EXERCISE INSTRUCTIONS: Only a number is wanted here: the number of lines of the data that include "button".

*** SUPPLIED MATERIAL ***

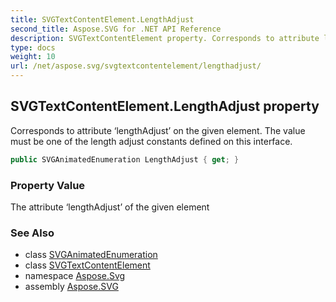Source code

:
 ```yaml
---
title: SVGTextContentElement.LengthAdjust
second_title: Aspose.SVG for .NET API Reference
description: SVGTextContentElement property. Corresponds to attribute lengthAdjust on the given element. The value must be one of the length adjust constants defined on this interface
type: docs
weight: 10
url: /net/aspose.svg/svgtextcontentelement/lengthadjust/
---
```

## SVGTextContentElement.LengthAdjust property

Corresponds to attribute ‘lengthAdjust’ on the given element. The value must be one of the length adjust constants defined on this interface.

```csharp
public SVGAnimatedEnumeration LengthAdjust { get; }
```

### Property Value

The attribute ‘lengthAdjust’ of the given element

### See Also

* class [SVGAnimatedEnumeration](../../../aspose.svg.datatypes/svganimatedenumeration/)
* class [SVGTextContentElement](../)
* namespace [Aspose.Svg](../../../aspose.svg/)
* assembly [Aspose.SVG](../../../)
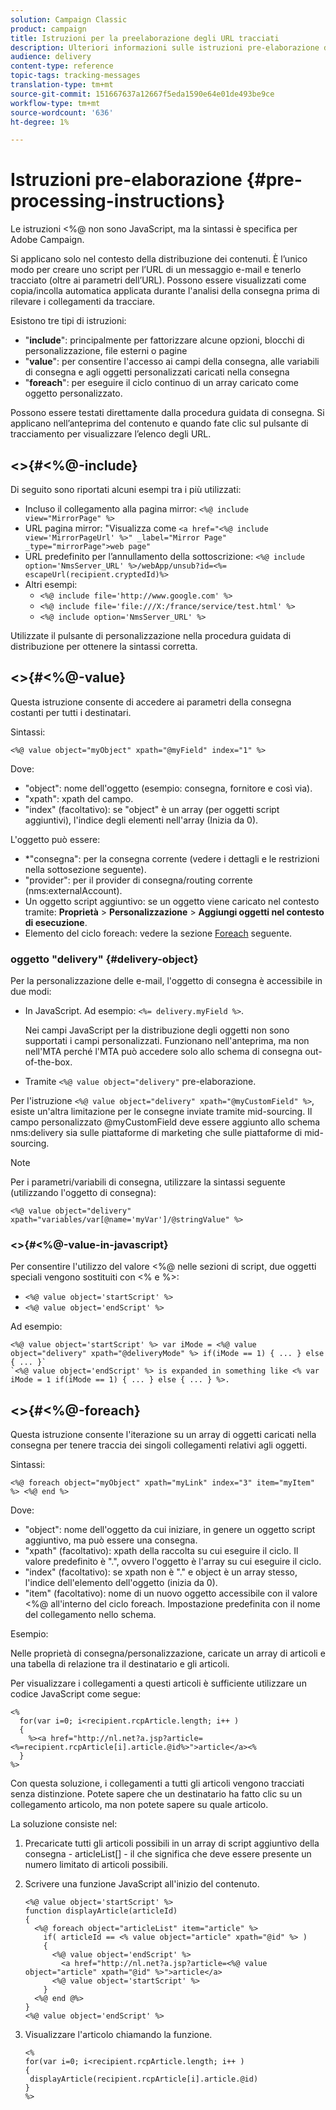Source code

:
 ```yaml
---
solution: Campaign Classic
product: campaign
title: Istruzioni per la preelaborazione degli URL tracciati
description: Ulteriori informazioni sulle istruzioni pre-elaborazione da utilizzare per eseguire lo script dell'URL di un'e-mail e per tenerla ancora traccia.
audience: delivery
content-type: reference
topic-tags: tracking-messages
translation-type: tm+mt
source-git-commit: 151667637a12667f5eda1590e64e01de493be9ce
workflow-type: tm+mt
source-wordcount: '636'
ht-degree: 1%

---
```



# Istruzioni pre-elaborazione {#pre-processing-instructions}

Le istruzioni &lt;%@ non sono JavaScript, ma la sintassi è specifica per  Adobe Campaign.

Si applicano solo nel contesto della distribuzione dei contenuti. È l’unico modo per creare uno script per l’URL di un messaggio e-mail e tenerlo tracciato (oltre ai parametri dell’URL). Possono essere visualizzati come copia/incolla automatica applicata durante l&#39;analisi della consegna prima di rilevare i collegamenti da tracciare.

Esistono tre tipi di istruzioni:

* &quot;**include**&quot;: principalmente per fattorizzare alcune opzioni, blocchi di personalizzazione, file esterni o pagine
* &quot;**value**&quot;: per consentire l&#39;accesso ai campi della consegna, alle variabili di consegna e agli oggetti personalizzati caricati nella consegna
* &quot;**foreach**&quot;: per eseguire il ciclo continuo di un array caricato come oggetto personalizzato.

Possono essere testati direttamente dalla procedura guidata di consegna. Si applicano nell’anteprima del contenuto e quando fate clic sul pulsante di tracciamento per visualizzare l’elenco degli URL.

## &lt;>{#<%@-include}

Di seguito sono riportati alcuni esempi tra i più utilizzati:

* Incluso il collegamento alla pagina mirror: `<%@ include view="MirrorPage" %>`
* URL pagina mirror: &quot;Visualizza come `<a href="<%@ include view='MirrorPageUrl' %>" _label="Mirror Page" _type="mirrorPage">web page"`
* URL predefinito per l’annullamento della sottoscrizione: `<%@ include option='NmsServer_URL' %>/webApp/unsub?id=<%= escapeUrl(recipient.cryptedId)%>`
* Altri esempi:
   * `<%@ include file='http://www.google.com' %>`
   * `<%@ include file='file:///X:/france/service/test.html' %>`
   * `<%@ include option='NmsServer_URL' %>`

Utilizzate il pulsante di personalizzazione nella procedura guidata di distribuzione per ottenere la sintassi corretta.

## &lt;>{#<%@-value}

Questa istruzione consente di accedere ai parametri della consegna costanti per tutti i destinatari.

Sintassi:

`<%@ value object="myObject" xpath="@myField" index="1" %>`

Dove:

* &quot;object&quot;: nome dell&#39;oggetto (esempio: consegna, fornitore e così via).
* &quot;xpath&quot;: xpath del campo.
* &quot;index&quot; (facoltativo): se &quot;object&quot; è un array (per oggetti script aggiuntivi), l&#39;indice degli elementi nell&#39;array (Inizia da 0).

L&#39;oggetto può essere:

* *&quot;consegna&quot;: per la consegna corrente (vedere i dettagli e le restrizioni nella sottosezione seguente).
* &quot;provider&quot;: per il provider di consegna/routing corrente (nms:externalAccount).
* Un oggetto script aggiuntivo: se un oggetto viene caricato nel contesto tramite: **Proprietà** > **Personalizzazione** > **Aggiungi oggetti nel contesto di esecuzione**.
* Elemento del ciclo foreach: vedere la sezione [Foreach](#<%@-foreach) seguente.

### oggetto &quot;delivery&quot; {#delivery-object}

Per la personalizzazione delle e-mail, l&#39;oggetto di consegna è accessibile in due modi:

* In JavaScript. Ad esempio: `<%= delivery.myField %>`.

   Nei campi JavaScript per la distribuzione degli oggetti non sono supportati i campi personalizzati. Funzionano nell&#39;anteprima, ma non nell&#39;MTA perché l&#39;MTA può accedere solo allo schema di consegna out-of-the-box.

* Tramite `<%@ value object="delivery"` pre-elaborazione.

Per l&#39;istruzione `<%@ value object="delivery" xpath="@myCustomField" %>`, esiste un&#39;altra limitazione per le consegne inviate tramite mid-sourcing. Il campo personalizzato @myCustomField deve essere aggiunto allo schema nms:delivery sia sulle piattaforme di marketing che sulle piattaforme di mid-sourcing.

>[!NOTE]
>
>Per i parametri/variabili di consegna, utilizzare la sintassi seguente (utilizzando l&#39;oggetto di consegna):
>
>`<%@ value object="delivery" xpath="variables/var[@name='myVar']/@stringValue" %>`

### &lt;>{#<%@-value-in-javascript}

Per consentire l&#39;utilizzo del valore &lt;%@ nelle sezioni di script, due oggetti speciali vengono sostituiti con &lt;% e %>:

* `<%@ value object='startScript' %>`
* `<%@ value object='endScript' %>`

Ad esempio:

```
<%@ value object='startScript' %> var iMode = <%@ value object="delivery" xpath="@deliveryMode" %> if(iMode == 1) { ... } else { ... }`
`<%@ value object='endScript' %> is expanded in something like <% var iMode = 1 if(iMode == 1) { ... } else { ... } %>.
```

## &lt;>{#<%@-foreach}

Questa istruzione consente l&#39;iterazione su un array di oggetti caricati nella consegna per tenere traccia dei singoli collegamenti relativi agli oggetti.

Sintassi:

`<%@ foreach object="myObject" xpath="myLink" index="3" item="myItem" %> <%@ end %>`

Dove:

* &quot;object&quot;: nome dell&#39;oggetto da cui iniziare, in genere un oggetto script aggiuntivo, ma può essere una consegna.
* &quot;xpath&quot; (facoltativo): xpath della raccolta su cui eseguire il ciclo. Il valore predefinito è &quot;.&quot;, ovvero l&#39;oggetto è l&#39;array su cui eseguire il ciclo.
* &quot;index&quot; (facoltativo): se xpath non è &quot;.&quot; e object è un array stesso, l&#39;indice dell&#39;elemento dell&#39;oggetto (inizia da 0).
* &quot;item&quot; (facoltativo): nome di un nuovo oggetto accessibile con il valore &lt;%@ all&#39;interno del ciclo foreach. Impostazione predefinita con il nome del collegamento nello schema.

Esempio:

Nelle proprietà di consegna/personalizzazione, caricate un array di articoli e una tabella di relazione tra il destinatario e gli articoli.

Per visualizzare i collegamenti a questi articoli è sufficiente utilizzare un codice JavaScript come segue:

```
<%
  for(var i=0; i<recipient.rcpArticle.length; i++ )
  {
    %><a href="http://nl.net?a.jsp?article=<%=recipient.rcpArticle[i].article.@id%>">article</a><%
  }
%>
```

Con questa soluzione, i collegamenti a tutti gli articoli vengono tracciati senza distinzione. Potete sapere che un destinatario ha fatto clic su un collegamento articolo, ma non potete sapere su quale articolo.

La soluzione consiste nel:

1. Precaricate tutti gli articoli possibili in un array di script aggiuntivo della consegna - articleList[] - il che significa che deve essere presente un numero limitato di articoli possibili.
1. Scrivere una funzione JavaScript all&#39;inizio del contenuto.

   ```
   <%@ value object='startScript' %>
   function displayArticle(articleId)
   {
     <%@ foreach object="articleList" item="article" %>
       if( articleId == <% value object="article" xpath="@id" %> ) 
       {
         <%@ value object='endScript' %>
           <a href="http://nl.net?a.jsp?article=<%@ value object="article" xpath="@id" %>">article</a>
         <%@ value object='startScript' %>
       } 
     <%@ end @%>
   }
   <%@ value object='endScript' %>
   ```
1. Visualizzare l&#39;articolo chiamando la funzione.

   ```
   <%
   for(var i=0; i<recipient.rcpArticle.length; i++ )
   {
    displayArticle(recipient.rcpArticle[i].article.@id)
   }
   %>
   ```

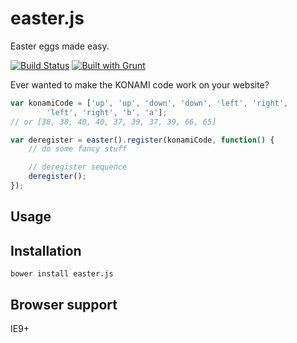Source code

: easter.js
=========
Easter eggs made easy.

[![Build Status](https://travis-ci.org/rkrupinski/easter.js.png?branch=master)](https://travis-ci.org/rkrupinski/easter.js)
[![Built with Grunt](https://cdn.gruntjs.com/builtwith.png)](http://gruntjs.com/)

Ever wanted to make the KONAMI code work on your website?

```js
var konamiCode = ['up', 'up', 'down', 'down', 'left', 'right',
		'left', 'right', 'b', 'a'];
// or [38, 38, 40, 40, 37, 39, 37, 39, 66, 65]

var deregister = easter().register(konamiCode, function() {
	// do some fancy stuff

	// deregister sequence
	deregister();
});
```

Usage
-----

Installation
------------
`bower install easter.js`

Browser support
---------------
IE9+
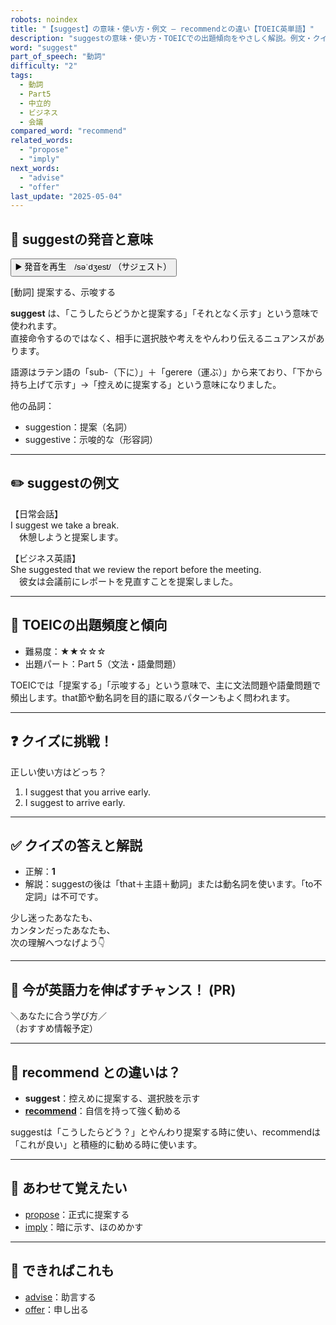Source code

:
 ```yaml
---
robots: noindex
title: "【suggest】の意味・使い方・例文 ― recommendとの違い【TOEIC英単語】"
description: "suggestの意味・使い方・TOEICでの出題傾向をやさしく解説。例文・クイズ付きでrecommendとの違いもわかりやすく学べます。"
word: "suggest"
part_of_speech: "動詞"
difficulty: "2"
tags:
  - 動詞
  - Part5
  - 中立的
  - ビジネス
  - 会議
compared_word: "recommend"
related_words:
  - "propose"
  - "imply"
next_words:
  - "advise"
  - "offer"
last_update: "2025-05-04"
---
```


## 🔰 suggestの発音と意味

<button class="play-audio" onclick="playTTS('suggest')">
  <span class="play-audio-main">
    ▶️ 発音を再生　/səˈdʒest/
  </span>
  <span class="play-audio-sub">
    （サジェスト）
  </span>
</button>

[動詞] 提案する、示唆する

**suggest** は、「こうしたらどうかと提案する」「それとなく示す」という意味で使われます。  
直接命令するのではなく、相手に選択肢や考えをやんわり伝えるニュアンスがあります。

語源はラテン語の「sub-（下に）」＋「gerere（運ぶ）」から来ており、「下から持ち上げて示す」→「控えめに提案する」という意味になりました。

他の品詞：  
- suggestion：提案（名詞）
- suggestive：示唆的な（形容詞）

---

## ✏️ suggestの例文

【日常会話】  
I suggest we take a break.  
　休憩しようと提案します。

【ビジネス英語】  
She suggested that we review the report before the meeting.  
　彼女は会議前にレポートを見直すことを提案しました。

---

## 🎯 TOEICの出題頻度と傾向

- 難易度：★★☆☆☆
- 出題パート：Part 5（文法・語彙問題）

TOEICでは「提案する」「示唆する」という意味で、主に文法問題や語彙問題で頻出します。that節や動名詞を目的語に取るパターンもよく問われます。

---

## ❓ クイズに挑戦！

正しい使い方はどっち？

1. I suggest that you arrive early.  
2. I suggest to arrive early.

---

## ✅ クイズの答えと解説

- 正解：**1**
- 解説：suggestの後は「that＋主語＋動詞」または動名詞を使います。「to不定詞」は不可です。

少し迷ったあなたも、  
カンタンだったあなたも、  
次の理解へつなげよう👇️

---

## 🚀 今が英語力を伸ばすチャンス！ (PR)

<div class="info-center">
＼あなたに合う学び方／<br>  
（おすすめ情報予定）
</div>

---

## 🤔  recommend との違いは？

- **suggest**：控えめに提案する、選択肢を示す
- **[recommend](/recommend)**：自信を持って強く勧める

suggestは「こうしたらどう？」とやんわり提案する時に使い、recommendは「これが良い」と積極的に勧める時に使います。

---

## 🧩 あわせて覚えたい

- [propose](/propose)：正式に提案する
- [imply](/imply)：暗に示す、ほのめかす

---

## 📖 できればこれも

- [advise](/advise)：助言する
- [offer](/offer)：申し出る

<!-- cvid: aid34_bid03 -->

*** End of SUPPLIED MATERIAL ***

ANSWER TO THE EXERCISE: 2